Let's suppose the Kalam Cosmological Argument (KCA), the argument from contingency, the fine-tuning argument, and the moral argument are all sound.
The KCA tells us why the universe exists. It's because a spaceless, timeless, immaterial being brought it into existence. But the KCA doesn't tell us why anything at all exists. Why does the being that brought the universe into existence exist? Well, that is answered by the argument from contingency. It's because it's impossible for nothing to exist. Everything owes its existence to a necessary being, and it's impossible for that being not to exist.
The argument from fine-tuning tells us that there was an engineer who fixed the constants of nature in such a way as to make life possible. But why? What movtive might the engineer have had? Well, we get an inkling of an answer from the moral argument. The moral argument gives us a morally perfect being. It stands to reason that a morally perfect being would want to actualize certain moral goods, like courage, humility, and self-sacrifice, by creating other sentient beings. In the Christian story, God himself was able to have these moral qualities through the incarnation of Jesus. It also stands to reason that the being would want to create sentient beings capable of appreciating beauty and virtue. In fact, as Jonathan Edwards argued in The End For Which God Created the World, it would make sense that the being would want to create other beings capable of appreciating the morally perfect being himself since the adoration of that which is most worthy of adoration is, itself, a good we should expect a perfectly good being to want to actualize. And that explains why God wants us to worship him.

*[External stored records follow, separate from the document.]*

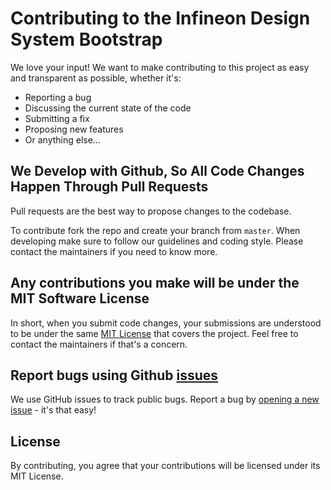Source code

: # Contributing to the Infineon Design System Bootstrap
We love your input! We want to make contributing to this project as easy and transparent as possible, whether it's:

- Reporting a bug
- Discussing the current state of the code
- Submitting a fix
- Proposing new features
- Or anything else...

## We Develop with Github, So All Code Changes Happen Through Pull Requests
Pull requests are the best way to propose changes to the codebase.

To contribute fork the repo and create your branch from `master`. When developing make sure to follow our guidelines and coding style. Please contact the maintainers if you need to know more.

## Any contributions you make will be under the MIT Software License
In short, when you submit code changes, your submissions are understood to be under the same [MIT License](https://github.com/Infineon/Infineon-Design-System-Bootstrap/blob/master/LICENSE) that covers the project. Feel free to contact the maintainers if that's a concern.

## Report bugs using Github [issues](https://github.com/Infineon/Infineon-Design-System-Bootstrap/issues)
We use GitHub issues to track public bugs. Report a bug by [opening a new issue](https://github.com/Infineon/Infineon-Design-System-Bootstrap/issues/new?assignees=&labels=&template=bug_report.md&title=) - it's that easy!

## License
By contributing, you agree that your contributions will be licensed under its MIT License.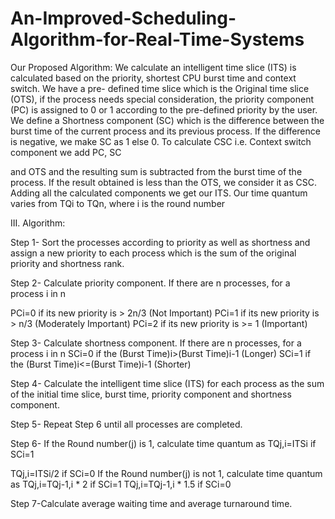 # An-Improved-Scheduling-Algorithm-for-Real-Time-Systems



Our Proposed Algorithm:
We calculate an intelligent time slice (ITS) is calculated based on the priority, shortest CPU burst time and context switch. We have a pre- defined time slice which is the Original time slice
(OTS), if the process needs special consideration, the priority component (PC) is assigned to 0 or 1 according to the pre-defined priority by the user. We define a Shortness component (SC) which is the difference between the burst time of the current process and its previous process. If the difference is negative, we make SC as 1 else
0. To calculate CSC i.e. Context switch component we add PC, SC
 
and OTS and the resulting sum is subtracted from the burst time of the process. If the result obtained is less than the OTS, we consider it as CSC. Adding all the calculated components we get our ITS.
Our time quantum varies from TQi to TQn, where i is the round number

III.	Algorithm:



Step 1- Sort the processes according to priority as well as shortness and assign a new priority to each process which is the sum of the original priority and shortness rank.

Step 2- Calculate priority component. If there are n processes, for a process i in n

PCi=0 if its new priority is > 2n/3 (Not Important)
PCi=1 if its new priority is > n/3 (Moderately Important) PCi=2 if its new priority is >= 1 (Important)

Step 3- Calculate shortness component. If there are n processes, for a process i in n
SCi=0 if the (Burst Time)i>(Burst Time)i-1 (Longer) SCi=1 if the (Burst Time)i<=(Burst Time)i-1 (Shorter)

Step 4- Calculate the intelligent time slice (ITS) for each process as the sum of the initial time slice, burst time, priority component and shortness component.

Step 5- Repeat Step 6 until all processes are completed.

Step 6- If the Round number(j) is 1, calculate time quantum as TQj,i=ITSi if SCi=1
 
TQj,i=ITSi/2 if SCi=0
If the Round number(j) is not 1, calculate time quantum as TQj,i=TQj-1,i * 2 if SCi=1
TQj,i=TQj-1,i * 1.5 if SCi=0

Step 7-Calculate average waiting time and average turnaround time.

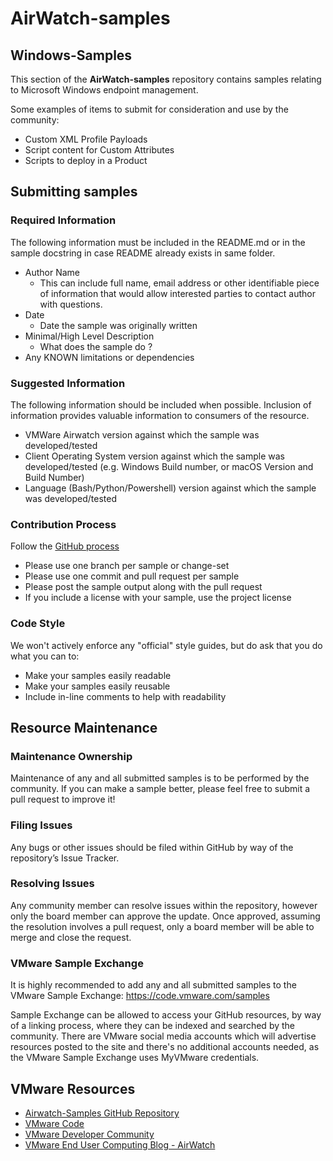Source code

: # AirWatch-samples

## Windows-Samples
This section of the **AirWatch-samples** repository contains samples relating to Microsoft Windows endpoint management.

Some examples of items to submit for consideration and use by the community:
* Custom XML Profile Payloads
* Script content for Custom Attributes
* Scripts to deploy in a Product



## Submitting samples

### Required Information
The following information must be included in the README.md or in the sample docstring in case README already exists in same folder.
* Author Name
  * This can include full name, email address or other identifiable piece of information that would allow interested parties to contact author with questions.
* Date
  * Date the sample was originally written
* Minimal/High Level Description
  * What does the sample do ?
* Any KNOWN limitations or dependencies

### Suggested Information
The following information should be included when possible. Inclusion of information provides valuable information to consumers of the resource.
* VMWare Airwatch version against which the sample was developed/tested
* Client Operating System version against which the sample was developed/tested (e.g. Windows Build number, or macOS Version and Build Number)
* Language (Bash/Python/Powershell) version against which the sample was developed/tested

### Contribution Process

Follow the [GitHub process](https://help.github.com/articles/fork-a-repo)
* Please use one branch per sample or change-set
* Please use one commit and pull request per sample
* Please post the sample output along with the pull request
* If you include a license with your sample, use the project license

### Code Style

We won't actively enforce any "official" style guides, but do ask that you do what you can to:
* Make your samples easily readable
* Make your samples easily reusable
* Include in-line comments to help with readability

## Resource Maintenance

### Maintenance Ownership
Maintenance of any and all submitted samples is to be performed by the community.  If you can make a sample better, please feel free to submit a pull request to improve it!

### Filing Issues
Any bugs or other issues should be filed within GitHub by way of the repository’s Issue Tracker.

### Resolving Issues
Any community member can resolve issues within the repository, however only the board member can approve the update. Once approved, assuming the resolution involves a pull request, only a board member will be able to merge and close the request.

### VMware Sample Exchange
It is highly recommended to add any and all submitted samples to the VMware Sample Exchange:  <https://code.vmware.com/samples>

Sample Exchange can be allowed to access your GitHub resources, by way of a linking process, where they can be indexed and searched by the community. There are VMware social media accounts which will advertise resources posted to the site and there's no additional accounts needed, as the VMware Sample Exchange uses MyVMware credentials.


## VMware Resources
* [Airwatch-Samples GitHub Repository](https://github.com/vmwaresamples/AirWatch-samples)
* [VMware Code](https://code.vmware.com/home)
* [VMware Developer Community](https://communities.vmware.com/community/vmtn/developer)
* [VMware End User Computing Blog - AirWatch](https://blogs.vmware.com/euc/products/airwatch)
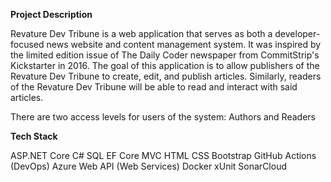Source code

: **Project Description**

Revature Dev Tribune is a web application that serves as both a developer-focused news website and content management system. It was inspired by the limited edition issue of The Daily Coder newspaper from CommitStrip's Kickstarter in 2016. The goal of this application is to allow publishers of the Revature Dev Tribune to create, edit, and publish articles. Similarly, readers of the Revature Dev Tribune will be able to read and interact with said articles.

There are two access levels for users of the system: Authors and Readers

**Tech Stack**

ASP.NET Core 
C# 
SQL
EF Core 
MVC
HTML 
CSS 
Bootstrap 
GitHub Actions (DevOps) 
Azure
Web API (Web Services) 
Docker
xUnit
SonarCloud 
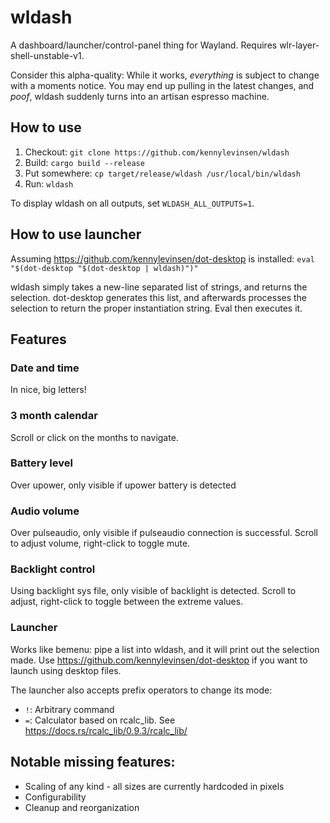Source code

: # wldash

A dashboard/launcher/control-panel thing for Wayland. Requires wlr-layer-shell-unstable-v1.

Consider this alpha-quality: While it works, *everything* is subject to change with a moments notice. You may end up pulling in the latest changes, and *poof*, wldash suddenly turns into an artisan espresso machine.

## How to use

1. Checkout: `git clone https://github.com/kennylevinsen/wldash`
2. Build: `cargo build --release`
3. Put somewhere: `cp target/release/wldash /usr/local/bin/wldash`
4. Run: `wldash`

To display wldash on all outputs, set `WLDASH_ALL_OUTPUTS=1`.

## How to use launcher

Assuming https://github.com/kennylevinsen/dot-desktop is installed: `eval "$(dot-desktop "$(dot-desktop | wldash)")"`

wldash simply takes a new-line separated list of strings, and returns the selection. dot-desktop generates this list, and afterwards processes the selection to return the proper instantiation string. Eval then executes it.

## Features

### Date and time

In nice, big letters!

### 3 month calendar

Scroll or click on the months to navigate.

### Battery level

Over upower, only visible if upower battery is detected

### Audio volume

Over pulseaudio, only visible if pulseaudio connection is successful. Scroll to adjust volume, right-click to toggle mute.

### Backlight control

Using backlight sys file, only visible of backlight is detected. Scroll to adjust, right-click to toggle between the extreme values.

### Launcher

Works like bemenu: pipe a list into wldash, and it will print out the selection made. Use https://github.com/kennylevinsen/dot-desktop if you want to launch using desktop files.

The launcher also accepts prefix operators to change its mode:
- `!`: Arbitrary command
- `=`: Calculator based on rcalc_lib. See https://docs.rs/rcalc_lib/0.9.3/rcalc_lib/

## Notable missing features:

- Scaling of any kind - all sizes are currently hardcoded in pixels
- Configurability
- Cleanup and reorganization
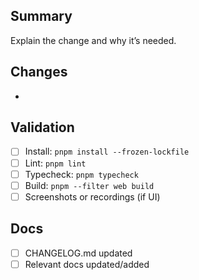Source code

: ## Summary

Explain the change and why it’s needed.

## Changes
- 

## Validation
- [ ] Install: `pnpm install --frozen-lockfile`
- [ ] Lint: `pnpm lint`
- [ ] Typecheck: `pnpm typecheck`
- [ ] Build: `pnpm --filter web build`
- [ ] Screenshots or recordings (if UI)

## Docs
- [ ] CHANGELOG.md updated
- [ ] Relevant docs updated/added
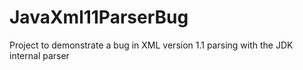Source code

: # JavaXml11ParserBug
Project to demonstrate a bug in XML version 1.1 parsing with the JDK internal parser
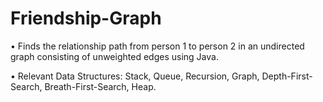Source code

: # Friendship-Graph

•	Finds the relationship path from person 1 to person 2 in an undirected graph consisting of unweighted edges using Java.

•	Relevant Data Structures: Stack, Queue, Recursion, Graph, Depth-First-Search, Breath-First-Search, Heap.
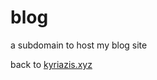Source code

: # blog
a subdomain to host my blog site

back to [kyriazis.xyz]

[kyriazis.xyz]: <https://kyriazis.xyz>
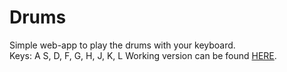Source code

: # Drums
  
Simple web-app to play the drums with your keyboard.  
Keys: A S, D, F, G, H, J, K, L
Working version can be found [HERE](https://faaabi93.github.io/drums/).
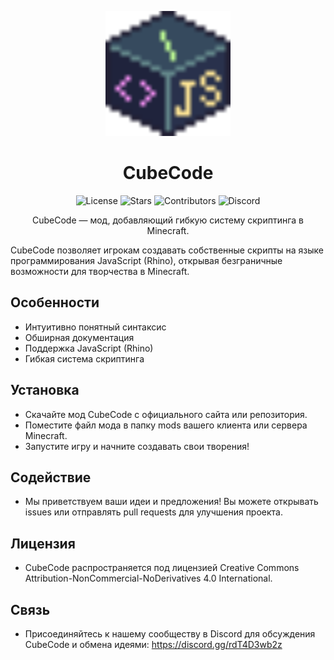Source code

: <p align="center">
  <img src="https://github.com/Erfram/CubeCode/blob/main/cubecode_logo.png" alt="CubeCode Logo" width="200">
</p>
<h1 align="center">CubeCode</h1>
<p align="center">
  <img src="https://img.shields.io/github/license/Erfram/CubeCode.svg?style=for-the-badge&color=B0E99E&labelColor=302D41" alt="License">
  <img src="https://img.shields.io/github/stars/Erfram/CubeCode.svg?style=for-the-badge&color=d5c3f0&labelColor=302D41" alt="Stars">
  <img src="https://img.shields.io/github/contributors/Erfram/CubeCode.svg?style=for-the-badge&color=89c3f0&labelColor=302D41" alt="Contributors">
  <img src="https://img.shields.io/discord/1114465295436877824?style=for-the-badge&label=Discord&logo=discord&color=99DDDF&logoColor=d9e0ee&labelColor=302D41" alt="Discord">
</p>
<p align="center">CubeCode — мод, добавляющий гибкую систему скриптинга в Minecraft.</p>
CubeCode позволяет игрокам создавать собственные скрипты на языке программирования JavaScript (Rhino), открывая безграничные возможности для творчества в Minecraft.

## Особенности
  - Интуитивно понятный синтаксис
  - Обширная документация
  - Поддержка JavaScript (Rhino)
  - Гибкая система скриптинга

## Установка
  - Скачайте мод CubeCode с официального сайта или репозитория.
  - Поместите файл мода в папку mods вашего клиента или сервера Minecraft.
  - Запустите игру и начните создавать свои творения!

## Содействие
  - Мы приветствуем ваши идеи и предложения! Вы можете открывать issues или отправлять pull requests для улучшения проекта.
## Лицензия
  - CubeCode распространяется под лицензией Creative Commons Attribution-NonCommercial-NoDerivatives 4.0 International.
## Связь
  - Присоединяйтесь к нашему сообществу в Discord для обсуждения CubeCode и обмена идеями: https://discord.gg/rdT4D3wb2z
</p>
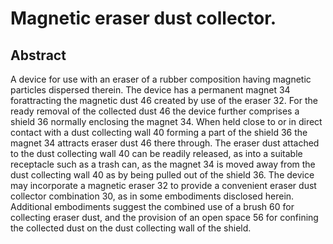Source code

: # Magnetic eraser dust collector.

## Abstract
A device for use with an eraser of a rubber composition having magnetic particles dispersed therein. The device has a permanent magnet 34 forattracting the magnetic dust 46 created by use of the eraser 32. For the ready removal of the collected dust 46 the device further comprises a shield 36 normally enclosing the magnet 34. When held close to or in direct contact with a dust collecting wall 40 forming a part of the shield 36 the magnet 34 attracts eraser dust 46 there through. The eraser dust attached to the dust collecting wall 40 can be readily released, as into a suitable receptacle such as a trash can, as the magnet 34 is moved away from the dust collecting wall 40 as by being pulled out of the shield 36. The device may incorporate a magnetic eraser 32 to provide a convenient eraser dust collector combination 30, as in some embodiments disclosed herein. Additional embodiments suggest the combined use of a brush 60 for collecting eraser dust, and the provision of an open space 56 for confining the collected dust on the dust collecting wall of the shield.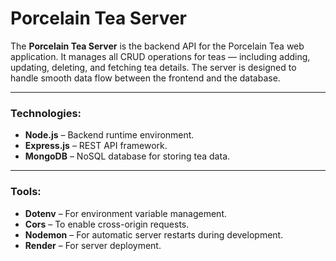 # **Porcelain Tea Server**

The **Porcelain Tea Server** is the backend API for the Porcelain Tea web application. It manages all CRUD operations for teas — including adding, updating, deleting, and fetching tea details. The server is designed to handle smooth data flow between the frontend and the database.

---

### **Technologies:**

* **Node.js** – Backend runtime environment.
* **Express.js** – REST API framework.
* **MongoDB** – NoSQL database for storing tea data.

---

### **Tools:**

* **Dotenv** – For environment variable management.
* **Cors** – To enable cross-origin requests.
* **Nodemon** – For automatic server restarts during development.
* **Render** – For server deployment.
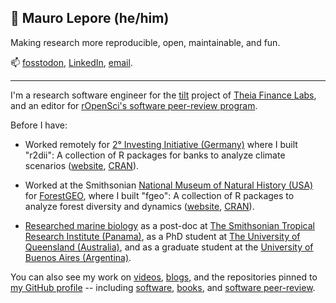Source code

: ## 👋 Mauro Lepore (he/him)

Making research more reproducible, open, maintainable, and fun.

📫 [fosstodon](https://fosstodon.org/@maurolepore), [LinkedIn](https://www.linkedin.com/in/mauro-lepore/), [email](maurolepore@gmail.com).

----

I'm a research software engineer for the [tilt](https://www.tiltsmes.org/)
project of [Theia Finance Labs](https://theiafinance.org), and an editor for [rOpenSci's software
peer-review program](https://ropensci.org/software-review/).

Before I have:

* Worked remotely for [2° Investing Initiative
(Germany)](https://2degrees-investing.org/) where I built "r2dii": A collection
of R packages for banks to analyze climate scenarios
([website](https://pacta.rmi.org/pacta-for-banks-2020/),
[CRAN](https://cran.r-project.org/web/packages/available_packages_by_name.html#available-packages-R)).

* Worked at the Smithsonian [National Museum of Natural History
(USA)](https://naturalhistory.si.edu/) for
[ForestGEO](https://www.forestgeo.si.edu/), where I built "fgeo": A collection
of R packages to analyze forest diversity and dynamics
([website](https://forestgeo.github.io/fgeo/),
[CRAN](https://cran.r-project.org/web/packages/fgeo/index.html)).

* [Researched marine biology](https://www.researchgate.net/profile/Mauro-Lepore)
as a post-doc at [The Smithsonian Tropical Research Institute
(Panama)](https://stri.si.edu/es), as a PhD student at [The University of
Queensland (Australia)](https://www.uq.edu.au/), and as a graduate student at
the [University of Buenos Aires (Argentina)](https://www.uba.ar/).

You can also see my work on
[videos](https://www.youtube.com/playlist?list=PLvgdJdJDL-APbB315sB3Lv_2VP2g0ioFO),
[blogs](https://2degreesinvesting.github.io), and the repositories pinned to [my
GitHub profile](https://github.com/maurolepore) -- including
[software](https://cienciadedatos.github.io/datos/),
[books](https://devguide.ropensci.org/), and [software
peer-review](https://github.com/ropensci/software-review).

The fine-tuning argument also tells us that there was an engineer, but it doesn't tell us how that engineer got its design into the universe. That is answered by the KCA. The design got its way into the universe through the creation of the universe. If the universe hadn't been created, it's hard to see how it could've been designed.
The moral argument tells us there is an absolute moral authority. But what kind of being could possibly have that kind of authority? Well, that is answered by the KCA and the argument from contingency. According to these arguments, there is a being that is the ultimate source of everything else that exists. Everything else owes its existence to a necessary being. Reality revolves around that being. It's hard to think of anything else that would suffice as a ground for objective moral truths that apply to all humans across all cultures, no matter where they travel.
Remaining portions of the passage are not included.